Redefining Women’s Health: A Noncommunicable Diseases Perspective

Issue 11 Volume 1

Noncommunicable diseases (NCDs) – mainly cardiovascular diseases, cancers, chronic respiratory diseases and diabetes – represent a major challenge for sustainable development in the twenty-first century. In 2015, NCDs were responsible for 39.5 million (70%) of the world’s deaths, with more than 40% (16 million) dying prematurely, or before the age of 70.[1] NCDs affect people of all ages in high, middle and low-income countries. In particular, women and girls face unique challenges in the growing NCD epidemic due to pervasive gender inequality, disempowerment and discrimination. Without specific attention to the needs of women and adolescent girls, the impact of NCDs threatens to unravel the fragile health gains made over the past decades and undermine future efforts to ensure gender equity and healthy lives for all.

The problem

Gender inequality and NCDs

NCDs have been the leading causes of death among women globally for the past three decades, and now, NCDs account for nearly 65% of female deaths worldwide. Pervasive gender inequality particularly affects the health of women and girls, influencing their ability to improve their health literacy, access healthcare services, achieve economic empowerment and financial security and live with NCDs free from stigma and discrimination.
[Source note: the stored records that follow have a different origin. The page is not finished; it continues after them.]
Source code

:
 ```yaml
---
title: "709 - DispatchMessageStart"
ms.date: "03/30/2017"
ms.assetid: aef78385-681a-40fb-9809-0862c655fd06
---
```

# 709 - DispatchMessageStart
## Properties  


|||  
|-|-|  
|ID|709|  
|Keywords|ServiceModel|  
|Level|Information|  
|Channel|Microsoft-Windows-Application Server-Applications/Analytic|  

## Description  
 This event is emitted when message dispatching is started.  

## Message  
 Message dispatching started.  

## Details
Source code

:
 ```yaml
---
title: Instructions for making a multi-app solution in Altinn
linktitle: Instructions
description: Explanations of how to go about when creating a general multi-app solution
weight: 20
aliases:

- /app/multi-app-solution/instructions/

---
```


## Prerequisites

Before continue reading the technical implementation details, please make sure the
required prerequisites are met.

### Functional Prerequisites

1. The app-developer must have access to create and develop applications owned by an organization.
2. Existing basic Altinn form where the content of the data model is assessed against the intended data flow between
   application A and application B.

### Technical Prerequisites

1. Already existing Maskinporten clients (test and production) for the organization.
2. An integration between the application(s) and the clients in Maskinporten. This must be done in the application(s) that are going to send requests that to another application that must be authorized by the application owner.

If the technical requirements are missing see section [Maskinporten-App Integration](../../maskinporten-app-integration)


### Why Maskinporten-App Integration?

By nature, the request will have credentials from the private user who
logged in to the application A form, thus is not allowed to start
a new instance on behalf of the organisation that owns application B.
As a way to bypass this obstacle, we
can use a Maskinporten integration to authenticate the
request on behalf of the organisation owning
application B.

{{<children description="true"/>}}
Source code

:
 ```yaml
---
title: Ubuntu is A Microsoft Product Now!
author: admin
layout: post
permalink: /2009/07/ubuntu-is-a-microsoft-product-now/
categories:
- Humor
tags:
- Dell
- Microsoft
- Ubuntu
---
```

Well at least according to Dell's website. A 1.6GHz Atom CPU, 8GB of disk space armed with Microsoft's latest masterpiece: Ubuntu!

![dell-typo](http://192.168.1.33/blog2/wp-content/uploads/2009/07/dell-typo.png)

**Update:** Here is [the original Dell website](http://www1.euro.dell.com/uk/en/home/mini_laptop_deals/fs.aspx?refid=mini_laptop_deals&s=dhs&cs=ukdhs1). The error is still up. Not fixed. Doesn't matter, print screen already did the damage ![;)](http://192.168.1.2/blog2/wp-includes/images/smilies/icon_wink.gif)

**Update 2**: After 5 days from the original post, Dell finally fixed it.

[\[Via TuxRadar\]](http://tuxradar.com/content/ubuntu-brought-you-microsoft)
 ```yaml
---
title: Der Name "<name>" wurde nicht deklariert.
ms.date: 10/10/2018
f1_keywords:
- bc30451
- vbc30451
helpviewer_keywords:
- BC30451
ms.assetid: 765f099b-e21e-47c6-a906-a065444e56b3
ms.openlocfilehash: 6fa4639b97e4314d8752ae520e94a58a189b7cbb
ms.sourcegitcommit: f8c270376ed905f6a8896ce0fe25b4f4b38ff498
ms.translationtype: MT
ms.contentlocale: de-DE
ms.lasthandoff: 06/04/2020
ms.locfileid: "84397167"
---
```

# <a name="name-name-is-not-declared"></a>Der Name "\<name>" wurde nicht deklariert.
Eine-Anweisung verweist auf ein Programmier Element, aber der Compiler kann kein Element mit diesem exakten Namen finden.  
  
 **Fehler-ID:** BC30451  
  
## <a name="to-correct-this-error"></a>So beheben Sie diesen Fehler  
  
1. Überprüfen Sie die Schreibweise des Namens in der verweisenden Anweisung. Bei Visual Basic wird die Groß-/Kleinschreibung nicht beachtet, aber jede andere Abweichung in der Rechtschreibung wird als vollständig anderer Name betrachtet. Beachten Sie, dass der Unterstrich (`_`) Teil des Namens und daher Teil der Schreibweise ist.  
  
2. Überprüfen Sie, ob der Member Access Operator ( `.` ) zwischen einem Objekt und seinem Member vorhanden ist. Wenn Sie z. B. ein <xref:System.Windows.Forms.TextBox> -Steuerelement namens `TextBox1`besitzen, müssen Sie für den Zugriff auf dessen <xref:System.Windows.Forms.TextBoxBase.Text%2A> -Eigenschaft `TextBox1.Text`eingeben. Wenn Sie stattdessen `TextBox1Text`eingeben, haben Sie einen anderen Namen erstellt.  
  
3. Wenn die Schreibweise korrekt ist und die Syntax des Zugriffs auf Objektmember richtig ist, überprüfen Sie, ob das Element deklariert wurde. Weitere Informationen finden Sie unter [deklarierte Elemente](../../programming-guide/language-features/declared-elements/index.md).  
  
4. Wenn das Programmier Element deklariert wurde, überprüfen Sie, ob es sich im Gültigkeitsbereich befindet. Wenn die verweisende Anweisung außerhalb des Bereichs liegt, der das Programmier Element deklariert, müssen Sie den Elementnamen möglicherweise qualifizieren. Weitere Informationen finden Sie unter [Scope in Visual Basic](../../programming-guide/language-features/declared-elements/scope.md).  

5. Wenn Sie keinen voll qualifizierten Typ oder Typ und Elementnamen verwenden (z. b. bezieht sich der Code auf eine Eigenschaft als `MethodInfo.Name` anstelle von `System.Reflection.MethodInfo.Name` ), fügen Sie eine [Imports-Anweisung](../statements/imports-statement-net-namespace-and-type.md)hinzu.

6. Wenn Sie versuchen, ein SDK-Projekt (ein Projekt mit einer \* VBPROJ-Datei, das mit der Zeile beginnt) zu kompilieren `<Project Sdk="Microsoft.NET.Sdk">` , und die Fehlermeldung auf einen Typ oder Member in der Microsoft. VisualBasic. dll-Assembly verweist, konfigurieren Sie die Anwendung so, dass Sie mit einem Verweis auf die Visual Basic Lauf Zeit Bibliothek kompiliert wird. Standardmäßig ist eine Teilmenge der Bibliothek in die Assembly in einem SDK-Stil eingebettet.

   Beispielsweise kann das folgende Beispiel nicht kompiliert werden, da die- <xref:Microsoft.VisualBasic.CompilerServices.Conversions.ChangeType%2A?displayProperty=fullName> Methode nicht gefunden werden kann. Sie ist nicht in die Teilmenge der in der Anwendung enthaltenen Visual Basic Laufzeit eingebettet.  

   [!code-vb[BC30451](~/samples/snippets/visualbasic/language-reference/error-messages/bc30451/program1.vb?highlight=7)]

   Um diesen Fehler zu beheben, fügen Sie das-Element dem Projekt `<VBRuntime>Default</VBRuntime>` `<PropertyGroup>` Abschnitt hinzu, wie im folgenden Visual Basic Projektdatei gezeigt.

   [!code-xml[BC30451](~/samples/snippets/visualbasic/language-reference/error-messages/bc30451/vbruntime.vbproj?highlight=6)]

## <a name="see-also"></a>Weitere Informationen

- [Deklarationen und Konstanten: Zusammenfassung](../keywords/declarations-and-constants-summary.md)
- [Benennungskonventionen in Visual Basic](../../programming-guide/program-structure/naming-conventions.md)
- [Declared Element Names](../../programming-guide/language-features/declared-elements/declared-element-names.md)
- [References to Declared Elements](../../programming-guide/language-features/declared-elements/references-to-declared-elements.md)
Nearly two thirds of illiterate people in the world are women, and this ratio has remained unchanged for two decades.[2] Consequently, women have had fewer opportunities to improve their health literacy and equip themselves with transferable skills that will enable them to be advocates for their own health.

Women face unique challenges accessing healthcare due to their lower socioeconomic, political and legal status compared to men. The critical importance of prevention and early diagnosis of NCDs requires regular contact with the healthcare system. In some cultures, the health of a woman is often seen as secondary to the health of a man, and she may be denied access to healthcare when resources are limited. Even when given the choice, women are more likely than men to invest their money in the health of their children and other family members, rather than prioritising their own health.

Many women may experience financial vulnerability due to high out-of-pocket healthcare costs. Lower access to formal paid employment may deny women the social and financial securities required to insure them against poor health.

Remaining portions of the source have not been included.